Remdesivir to remain scarce till April 20, officials point at production cycle, overprescription
Meanwhile, people are helpless as the hospitals are prescribing them Remdesivir which is not available hardly anywhere in Pune.
The shortage of Remdesivir in Pune is going to last till at least April 20, Dinesh Khivasara, Assistant Commissioner of Food and Drugs Administration (FDA) in Pune said. Pune and several other COVID hotspots in Maharashtra are facing an acute shortage of the antiviral drug administered via injections, which is widely being used to treat the hospitalised COVID patients. While patients have been questioning why such an important medicine is not in stock, the FDA Assistant Commissioner pointed towards the hospitals using the injection more than necessary this time, as compared to last year.
“The whole process of production of Remdesivir takes around 20 days. The cases in the state began rising at this rate around April 1. So that was when the companies were asked to increase production.
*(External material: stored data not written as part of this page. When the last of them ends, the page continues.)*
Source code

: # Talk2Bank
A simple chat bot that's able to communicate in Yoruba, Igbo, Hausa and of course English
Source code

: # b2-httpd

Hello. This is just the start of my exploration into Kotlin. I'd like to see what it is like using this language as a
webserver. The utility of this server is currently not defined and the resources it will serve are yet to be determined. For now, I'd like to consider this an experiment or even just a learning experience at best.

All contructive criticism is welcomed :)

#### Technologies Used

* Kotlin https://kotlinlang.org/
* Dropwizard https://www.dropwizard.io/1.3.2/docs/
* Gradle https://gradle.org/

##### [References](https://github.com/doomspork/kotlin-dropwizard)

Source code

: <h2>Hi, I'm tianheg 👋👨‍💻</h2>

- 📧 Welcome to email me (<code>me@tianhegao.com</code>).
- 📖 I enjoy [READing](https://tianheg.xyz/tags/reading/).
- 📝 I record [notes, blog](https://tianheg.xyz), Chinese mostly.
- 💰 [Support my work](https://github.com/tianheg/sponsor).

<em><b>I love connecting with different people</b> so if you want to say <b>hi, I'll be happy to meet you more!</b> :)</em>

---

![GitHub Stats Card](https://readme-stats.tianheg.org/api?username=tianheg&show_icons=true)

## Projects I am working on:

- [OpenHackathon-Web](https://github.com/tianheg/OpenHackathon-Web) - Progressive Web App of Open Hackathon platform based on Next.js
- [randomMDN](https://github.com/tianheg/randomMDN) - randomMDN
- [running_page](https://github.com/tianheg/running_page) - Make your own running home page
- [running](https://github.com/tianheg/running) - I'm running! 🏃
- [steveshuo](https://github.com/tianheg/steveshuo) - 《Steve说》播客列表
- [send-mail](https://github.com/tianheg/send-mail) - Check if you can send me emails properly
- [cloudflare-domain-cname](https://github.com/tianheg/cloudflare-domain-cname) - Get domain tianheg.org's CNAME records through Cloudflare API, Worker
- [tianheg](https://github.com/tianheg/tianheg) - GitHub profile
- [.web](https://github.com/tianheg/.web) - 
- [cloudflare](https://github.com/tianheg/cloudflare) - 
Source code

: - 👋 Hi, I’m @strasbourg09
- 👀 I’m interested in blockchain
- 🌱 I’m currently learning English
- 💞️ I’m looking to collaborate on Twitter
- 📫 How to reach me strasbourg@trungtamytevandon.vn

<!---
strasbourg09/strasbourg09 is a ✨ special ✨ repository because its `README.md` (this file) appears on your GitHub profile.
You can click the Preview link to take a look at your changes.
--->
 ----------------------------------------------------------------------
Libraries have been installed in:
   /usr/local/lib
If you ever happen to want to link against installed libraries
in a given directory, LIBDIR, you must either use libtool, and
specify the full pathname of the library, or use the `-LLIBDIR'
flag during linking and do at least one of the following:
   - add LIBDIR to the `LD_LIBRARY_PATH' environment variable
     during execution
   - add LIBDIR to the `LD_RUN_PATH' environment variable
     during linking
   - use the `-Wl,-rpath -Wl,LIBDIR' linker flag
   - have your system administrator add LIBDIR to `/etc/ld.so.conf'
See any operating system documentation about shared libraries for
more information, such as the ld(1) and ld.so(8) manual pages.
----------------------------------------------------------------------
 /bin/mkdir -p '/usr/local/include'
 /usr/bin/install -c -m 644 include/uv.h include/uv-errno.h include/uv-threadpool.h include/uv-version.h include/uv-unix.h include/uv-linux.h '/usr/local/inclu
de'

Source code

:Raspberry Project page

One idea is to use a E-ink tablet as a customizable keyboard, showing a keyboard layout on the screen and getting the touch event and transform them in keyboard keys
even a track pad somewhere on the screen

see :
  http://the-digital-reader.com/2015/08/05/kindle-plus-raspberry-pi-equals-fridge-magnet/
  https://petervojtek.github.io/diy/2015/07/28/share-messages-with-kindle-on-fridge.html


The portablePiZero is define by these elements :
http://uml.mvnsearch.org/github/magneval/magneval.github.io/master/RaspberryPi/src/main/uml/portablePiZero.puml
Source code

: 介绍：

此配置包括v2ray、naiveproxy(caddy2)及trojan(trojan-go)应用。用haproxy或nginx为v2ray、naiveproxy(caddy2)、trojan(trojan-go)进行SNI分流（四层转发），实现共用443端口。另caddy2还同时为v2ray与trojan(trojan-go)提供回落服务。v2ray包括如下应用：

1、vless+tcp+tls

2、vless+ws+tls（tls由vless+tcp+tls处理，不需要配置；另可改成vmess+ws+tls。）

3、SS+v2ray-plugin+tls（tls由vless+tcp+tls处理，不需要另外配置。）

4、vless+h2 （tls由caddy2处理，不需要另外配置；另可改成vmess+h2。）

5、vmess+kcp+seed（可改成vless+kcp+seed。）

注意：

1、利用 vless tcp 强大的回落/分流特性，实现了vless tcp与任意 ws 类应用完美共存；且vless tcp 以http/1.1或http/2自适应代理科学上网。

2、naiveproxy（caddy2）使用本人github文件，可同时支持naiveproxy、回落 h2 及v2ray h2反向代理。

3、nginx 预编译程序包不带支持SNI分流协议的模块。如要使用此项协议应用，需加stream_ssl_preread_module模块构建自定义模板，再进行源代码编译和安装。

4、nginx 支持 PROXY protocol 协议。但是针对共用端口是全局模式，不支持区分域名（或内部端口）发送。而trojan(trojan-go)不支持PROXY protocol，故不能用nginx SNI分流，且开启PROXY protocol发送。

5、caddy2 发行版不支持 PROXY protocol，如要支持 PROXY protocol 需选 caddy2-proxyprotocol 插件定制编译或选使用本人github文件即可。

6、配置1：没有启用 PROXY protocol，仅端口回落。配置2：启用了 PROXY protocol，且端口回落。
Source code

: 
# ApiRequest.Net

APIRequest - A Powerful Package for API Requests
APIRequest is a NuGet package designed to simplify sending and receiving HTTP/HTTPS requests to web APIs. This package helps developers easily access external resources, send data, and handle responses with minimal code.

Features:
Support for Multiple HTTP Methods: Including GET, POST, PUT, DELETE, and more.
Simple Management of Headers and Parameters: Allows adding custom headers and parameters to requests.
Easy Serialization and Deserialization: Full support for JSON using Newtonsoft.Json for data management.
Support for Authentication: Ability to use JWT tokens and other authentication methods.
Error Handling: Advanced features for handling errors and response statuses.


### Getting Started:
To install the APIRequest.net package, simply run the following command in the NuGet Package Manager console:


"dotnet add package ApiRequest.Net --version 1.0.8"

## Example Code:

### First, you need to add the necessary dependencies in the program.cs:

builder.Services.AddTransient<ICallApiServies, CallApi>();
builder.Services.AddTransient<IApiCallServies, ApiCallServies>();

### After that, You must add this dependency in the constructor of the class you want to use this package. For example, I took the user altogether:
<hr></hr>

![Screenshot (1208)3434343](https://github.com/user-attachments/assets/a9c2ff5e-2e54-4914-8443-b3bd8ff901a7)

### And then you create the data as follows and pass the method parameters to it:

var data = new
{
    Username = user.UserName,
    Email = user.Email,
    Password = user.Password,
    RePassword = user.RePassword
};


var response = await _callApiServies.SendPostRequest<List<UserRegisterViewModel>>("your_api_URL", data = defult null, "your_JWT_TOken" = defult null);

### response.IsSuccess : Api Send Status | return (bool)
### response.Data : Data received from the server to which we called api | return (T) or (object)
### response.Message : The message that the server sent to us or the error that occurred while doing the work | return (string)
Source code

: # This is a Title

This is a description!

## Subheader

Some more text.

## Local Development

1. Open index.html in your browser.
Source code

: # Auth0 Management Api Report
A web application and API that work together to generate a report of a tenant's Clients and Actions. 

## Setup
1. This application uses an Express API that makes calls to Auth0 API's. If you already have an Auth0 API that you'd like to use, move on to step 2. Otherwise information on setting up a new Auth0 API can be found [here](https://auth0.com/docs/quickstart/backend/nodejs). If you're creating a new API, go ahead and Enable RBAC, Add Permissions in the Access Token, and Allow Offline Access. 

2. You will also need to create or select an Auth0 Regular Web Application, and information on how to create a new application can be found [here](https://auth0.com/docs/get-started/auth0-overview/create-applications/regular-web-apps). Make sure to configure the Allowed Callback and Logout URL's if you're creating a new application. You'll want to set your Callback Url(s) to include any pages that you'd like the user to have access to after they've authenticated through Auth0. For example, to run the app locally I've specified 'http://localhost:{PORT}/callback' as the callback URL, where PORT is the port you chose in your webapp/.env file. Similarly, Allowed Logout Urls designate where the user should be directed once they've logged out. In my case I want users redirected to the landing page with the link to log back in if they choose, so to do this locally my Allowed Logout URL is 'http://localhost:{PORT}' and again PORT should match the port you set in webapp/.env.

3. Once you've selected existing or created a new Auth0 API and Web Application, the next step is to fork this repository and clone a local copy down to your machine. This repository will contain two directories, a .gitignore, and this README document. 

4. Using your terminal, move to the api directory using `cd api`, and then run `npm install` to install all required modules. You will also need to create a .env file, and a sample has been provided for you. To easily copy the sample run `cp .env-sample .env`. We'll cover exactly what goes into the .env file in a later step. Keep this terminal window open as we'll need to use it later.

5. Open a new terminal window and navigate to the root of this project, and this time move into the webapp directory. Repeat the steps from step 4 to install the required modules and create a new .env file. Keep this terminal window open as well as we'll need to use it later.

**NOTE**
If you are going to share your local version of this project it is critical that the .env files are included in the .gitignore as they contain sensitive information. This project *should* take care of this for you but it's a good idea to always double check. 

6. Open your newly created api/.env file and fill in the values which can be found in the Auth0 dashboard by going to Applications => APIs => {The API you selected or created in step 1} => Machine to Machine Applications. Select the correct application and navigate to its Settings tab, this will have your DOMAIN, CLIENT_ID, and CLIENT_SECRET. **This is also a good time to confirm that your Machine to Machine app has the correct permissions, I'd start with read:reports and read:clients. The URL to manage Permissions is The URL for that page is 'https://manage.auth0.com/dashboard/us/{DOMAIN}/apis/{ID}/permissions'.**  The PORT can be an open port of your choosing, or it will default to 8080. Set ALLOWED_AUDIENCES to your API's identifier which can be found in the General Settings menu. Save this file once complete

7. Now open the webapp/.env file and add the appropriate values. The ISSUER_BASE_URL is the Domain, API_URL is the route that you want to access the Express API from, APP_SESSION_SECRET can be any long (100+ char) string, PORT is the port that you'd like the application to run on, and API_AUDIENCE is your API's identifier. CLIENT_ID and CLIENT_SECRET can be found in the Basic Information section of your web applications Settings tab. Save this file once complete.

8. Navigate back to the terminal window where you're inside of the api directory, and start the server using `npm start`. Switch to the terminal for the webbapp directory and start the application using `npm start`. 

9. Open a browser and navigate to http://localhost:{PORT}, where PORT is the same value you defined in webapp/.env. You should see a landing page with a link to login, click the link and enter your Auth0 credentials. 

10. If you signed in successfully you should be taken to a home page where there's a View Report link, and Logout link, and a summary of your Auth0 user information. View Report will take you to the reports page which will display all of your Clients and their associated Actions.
It will take another 20 days for the medicine to be available in stock,” Khivasara said.
Meanwhile, the Pune Municipal Commissioner Vikram Kumar, on Thursday, said in a press conference that the Pune Municipal Corporation was in contact with the FDA for more supplies of Remdesivir and that the city was to get around 2,000 vials on Thursday as well as Friday.
The daily numbers of COVID-19 patients in Pune and Maharashtra increased from a few hundred to a few thousand over a period of a few weeks from February to March 2021. While more people were getting treated at home when the second wave began, the number of patients in different governments, as well as private hospitals, has also increased.
“We have observed that Remdesivir is being overprescribed. Earlier, the injection was administered not immediately after a person was admitted, but only if his condition was serious. Remdesivir would be given to patients with a CT score above 12-15 or to those whose Oxygen levels would be 84-85 or lower. However, many hospitals are now using this injection as a quick fix, administering it to patients immediately after they are admitted, so that they can be discharged soon,” Khivasara told Indie Journal.
The Pune Collector has also issued a notification asking hospitals to make rational use of the medicine. In the notification issued on April 5, 2021, the Pune District Collector Dr Rajesh Deshmukh has stated that the hospitals must treat patients as per the Clinical Management Protocol: COVID19 by the Union Ministry of Health and Family Welfare. The notification also adds that Remdesivir must be administered only when absolutely necessary.
While the relatives of patients who are admitted at different COVID centres have been running around the city from one distributor to another, most major hospitals in the city have said that they have sufficient stock for the patients admitted with them as of now. “We have over 400 COVID patients right now, and we have Remdesivir vials available for them,” Dr Murlidhar Tambe, Dean of BJ Medical College and Sassoon General Hospital said.
However, while earlier patients from elsewhere could buy Remdesivir from Sassoon, they are not available at Sassoon’s medical store now. “The stock is not available in excess. Whatever vials are available, they are used for the patients admitted at Sassoon’s COVID ward. So Sassoon is unable to provide it to other patients,” a doctor at Sassoon General Hospital said.
Confirming that Remdesivir is used early on and more frequently than before, Dr Prakash Koyade who works at the Yashwantrao Chavan Memorial (YCM) Hospital in Pimpri said, “When the number of cases surged all of a sudden in the second wave, almost every patient who was hospitalised was administered Remdesivir immediately after testing positive. The cases were rising suddenly, hospital beds were limited and pressure was high. With new 100 patients getting admitted each day in the last 10 days, the available stock of Remdesivir exhausted quickly.”
Meanwhile, people are helpless as the hospitals are prescribing them four to six vials of Remdesivir for their patients, and it is available hardly anywhere in the city. On Thursday, at least 200-300 people waited outside the distribution centre of the Chemist Association of Pune District for almost the entire day, with hopes that the stock will be available.
Similar queues were seen outside the medical store of Poona Hospital as well. “People are desperate and helpless. They get angry when we tell them that the medicine is not available in our stock. On Wednesday night, there were over 150 people outside, and we didn’t have Remdesivir. We were afraid that the crowd was going to get aggressive. We understand their plight, but we were just as helpless. We think we might need to ask for police protection if the situation continues,” said one of the employees at a distribution centre on condition of anonymity.